I can't understand what it means intuitively. As I know, $2X\cdot c=1$ means the set of $X$ with length of $1/2$ when projection maps $X$ to $c$. However, I failed to find some connection with sphere $|x-c|=|c|$. Can I get any help?

Answer 1

See properties of a circle inversion on a plane – it projects each circle passing through the projection's centre to a line.

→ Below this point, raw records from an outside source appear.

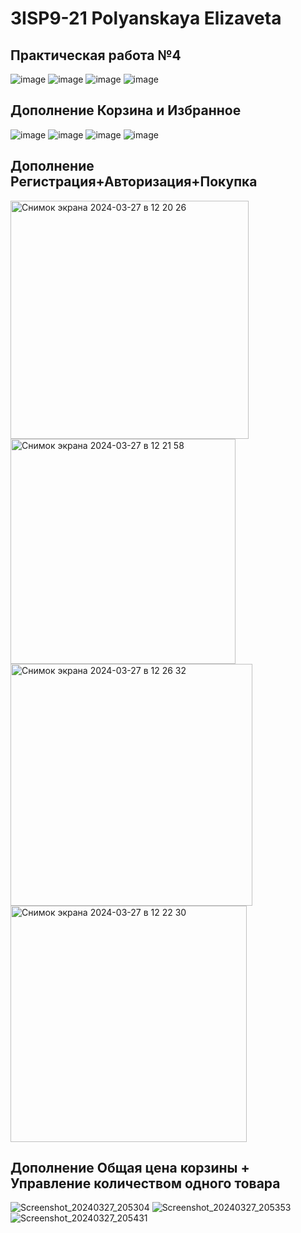 # 3ISP9-21 Polyanskaya Elizaveta
## Практическая работа №4

![image](https://github.com/lifst4ke/russian_autoprom/assets/143878792/9369ade0-e896-41da-9f44-760412394fe8)
![image](https://github.com/lifst4ke/russian_autoprom/assets/143878792/8c4052b2-df0f-47e5-b02c-db4d6e17f50f)
![image](https://github.com/lifst4ke/russian_autoprom/assets/143878792/e15b3ca3-c2f8-46b4-9833-9ed39bbfe415)
![image](https://github.com/lifst4ke/russian_autoprom/assets/143878792/06411d39-21ce-4d1d-a466-9b31ceda130b)

## Дополнение Корзина и Избранное
![image](https://github.com/lifst4ke/russian_autoprom/assets/143878792/e454b9b0-baa5-4c79-a818-0a46f8af84c9)
![image](https://github.com/lifst4ke/russian_autoprom/assets/143878792/22191d7e-9a10-4e98-8338-1b8dc2912ca9)
![image](https://github.com/lifst4ke/russian_autoprom/assets/143878792/dd87aa1d-0434-4335-80df-128f381aea1f)
![image](https://github.com/lifst4ke/russian_autoprom/assets/143878792/8b861fe9-2753-490a-b62c-842f6fb48aa5)

## Дополнение Регистрация+Авторизация+Покупка
<img width="381" alt="Снимок экрана 2024-03-27 в 12 20 26" src="https://github.com/lifst4ke/russian_autoprom/assets/143878792/4f6ad244-b0a1-4112-bf72-51741ac31a42">
<img width="360" alt="Снимок экрана 2024-03-27 в 12 21 58" src="https://github.com/lifst4ke/russian_autoprom/assets/143878792/f15766b9-33f9-4554-87e6-e3811e6de960">
<img width="387" alt="Снимок экрана 2024-03-27 в 12 26 32" src="https://github.com/lifst4ke/russian_autoprom/assets/143878792/ee87d91a-6d79-4e8b-bd02-6b12f8c4ab02">
<img width="378" alt="Снимок экрана 2024-03-27 в 12 22 30" src="https://github.com/lifst4ke/russian_autoprom/assets/143878792/9422b6a1-8714-41af-ad25-85c7ff891d48">

## Дополнение Общая цена корзины + Управление количеством одного товара
![Screenshot_20240327_205304](https://github.com/lifst4ke/russian_autoprom/assets/143878792/ab65f377-301c-47bf-aed0-1c2e015f4ac6)
![Screenshot_20240327_205353](https://github.com/lifst4ke/russian_autoprom/assets/143878792/576e4d67-12f5-4538-ac16-e903047d7b53)
![Screenshot_20240327_205431](https://github.com/lifst4ke/russian_autoprom/assets/143878792/7f2f794a-c279-44a2-ae08-0f1e62892f93)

In your notation, $c$ is a center of a given sphere. Then $d=2c$ is an origin's antipode on that sphere.
The image of $d$ in the projection is $f(d) = \frac d{|d|^2}.$

Let $a$ be any point of the sphere (except $O$). The triangle $\triangle Oad$ is right, because it's inscribed in a circle and its side $Od$ is a diameter of the circle. Then the angle at $O$ has a cosine $K = \frac{|a|}{|d|} = \frac{|a|}{|2c|}.$

The image of $a$ is $f(a) = \frac a{|a|^2}$ and its modulus is $1/|a|.$

The scalar product of $f(a)$ and $f(d)$ is then $$|f(a)|\cdot|f(d)|\cdot K = \frac 1{|a|}\cdot \frac 1{|d|} \cdot \frac{|a|}{|d|} = \frac 1{|d|^2} = |f(d)|\cdot |f(d)| = \mathrm{const.}$$ equal a scalar product of $f(d)$ with itself.

Which implies $f(a)$ lies on a hyperplane passing through $f(d)$ such that $f(d)$ is an orthogonal projection of $O$ on that plane.

Added

The same can be shown geometrically, with no vectors and their scalar products.

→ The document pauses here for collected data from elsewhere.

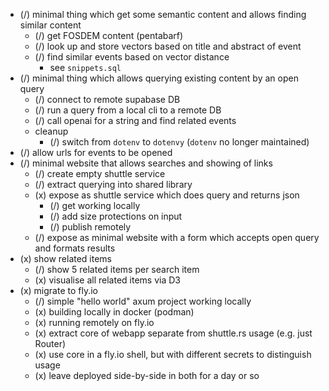 - (/) minimal thing which get some semantic content and allows finding similar content
  - (/) get FOSDEM content (pentabarf)
  - (/) look up and store vectors based on title and abstract of event
  - (/) find similar events based on vector distance
    - see `snippets.sql`
- (/) minimal thing which allows querying existing content by an open query
  - (/) connect to remote supabase DB
  - (/) run a query from a local cli to a remote DB
  - (/) call openai for a string and find related events
  - cleanup
    - (/) switch from `dotenv` to `dotenvy` (`dotenv` no longer maintained)
- (/) allow urls for events to be opened
- (/) minimal website that allows searches and showing of links
  - (/) create empty shuttle service
  - (/) extract querying into shared library
  - (x) expose as shuttle service which does query and returns json
    - (/) get working locally
    - (/) add size protections on input
    - (/) publish remotely
  - (/) expose as minimal website with a form which accepts open query and formats results
- (x) show related items
  - (/) show 5 related items per search item
  - (x) visualise all related items via D3
- (x) migrate to fly.io
  - (/) simple "hello world" axum project working locally
  - (x) building locally in docker (podman)
  - (x) running remotely on fly.io
  - (x) extract core of webapp separate from shuttle.rs usage (e.g. just Router)
  - (x) use core in a fly.io shell, but with different secrets to distinguish usage
  - (x) leave deployed side-by-side in both for a day or so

First, note $f$ essentially just scales its argument, so for each $q\ne O$ points $O, q, f(q)$ are collinear.
Second, $|f(q)| = 1/|q|.$

Let $e=f(d)$ and $b=f(a).$

Then triangles $\triangle aOd$ and $\triangle eOb$ are similar: from the collinearity they share the angle at $O$, and from the inversion of lengths they share the sides' ratio: $\text {length}(Ob) : \text {length}(Oe) =\text {length}(Od) : \text {length}(Oa)$.

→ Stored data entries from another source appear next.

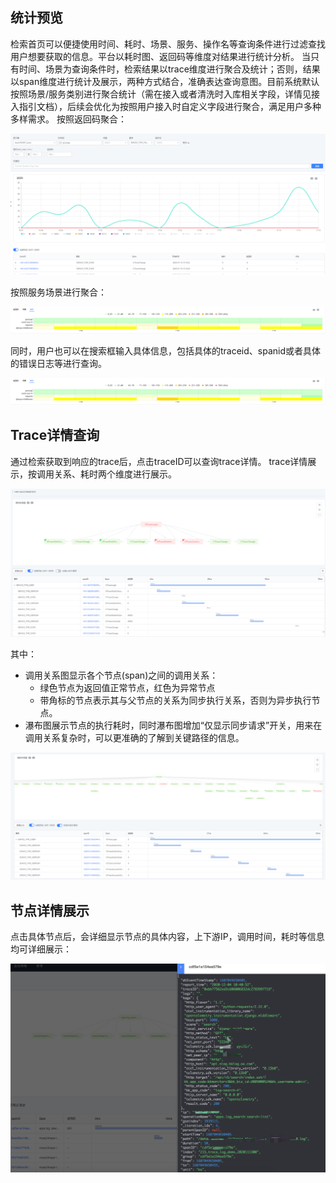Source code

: ## 统计预览

检索首页可以便捷使用时间、耗时、场景、服务、操作名等查询条件进行过滤查找用户想要获取的信息。平台以耗时图、返回码等维度对结果进行统计分析。
当只有时间、场景为查询条件时，检索结果以trace维度进行聚合及统计；否则，结果以span维度进行统计及展示，两种方式结合，准确表达查询意图。目前系统默认按照场景/服务类别进行聚合统计（需在接入或者清洗时入库相关字段，详情见接入指引文档），后续会优化为按照用户接入时自定义字段进行聚合，满足用户多种多样需求。
按照返回码聚合：

![trace demo](../media/trace_2_1.png)

按照服务场景进行聚合：

![../media/trace_2_2.png](../media/trace_2_2.png)

同时，用户也可以在搜索框输入具体信息，包括具体的traceid、spanid或者具体的错误日志等进行查询。

![../media/trace_2_2.png](../media/trace_2_2.png)

## Trace详情查询

通过检索获取到响应的trace后，点击traceID可以查询trace详情。
trace详情展示，按调用关系、耗时两个维度进行展示。

![../media/trace_2_4.png](../media/trace_2_4.png)

其中：
- 调用关系图显示各个节点(span)之间的调用关系：
    - 绿色节点为返回值正常节点，红色为异常节点
    - 带角标的节点表示其与父节点的关系为同步执行关系，否则为异步执行节点。
- 瀑布图展示节点的执行耗时，同时瀑布图增加“仅显示同步请求”开关，用来在调用关系复杂时，可以更准确的了解到关键路径的信息。

![../media/trace_2_5.png](../media/trace_2_5.png)

## 节点详情展示

点击具体节点后，会详细显示节点的具体内容，上下游IP，调用时间，耗时等信息均可详细展示：

![../media/trace_2_6.png](../media/trace_2_6.png)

As a result, the angle at $e$ equals the respective angle at $a$, hence it's right. This implies the set of all $b$, that is an image of the sphere in $f$, is a (hyper)plane normal to the $Ocde$ line at $e$.

Answer 2

Let $$\mathbb{S}^{n - 1} = \{ x \in \mathbb{R}^n : \lVert x \rVert = 1 \}$$ be the unit sphere in $\mathbb{R}^n$. Now, identify points on the punctured space $\mathbb{R}^n \setminus \{ 0 \}$ with pairs $(d, r)$ where $d \in \mathbb{S}^{n - 1}$ and $r$ is a positive number, by taking $(d, r)$ to the scalar product $r d$.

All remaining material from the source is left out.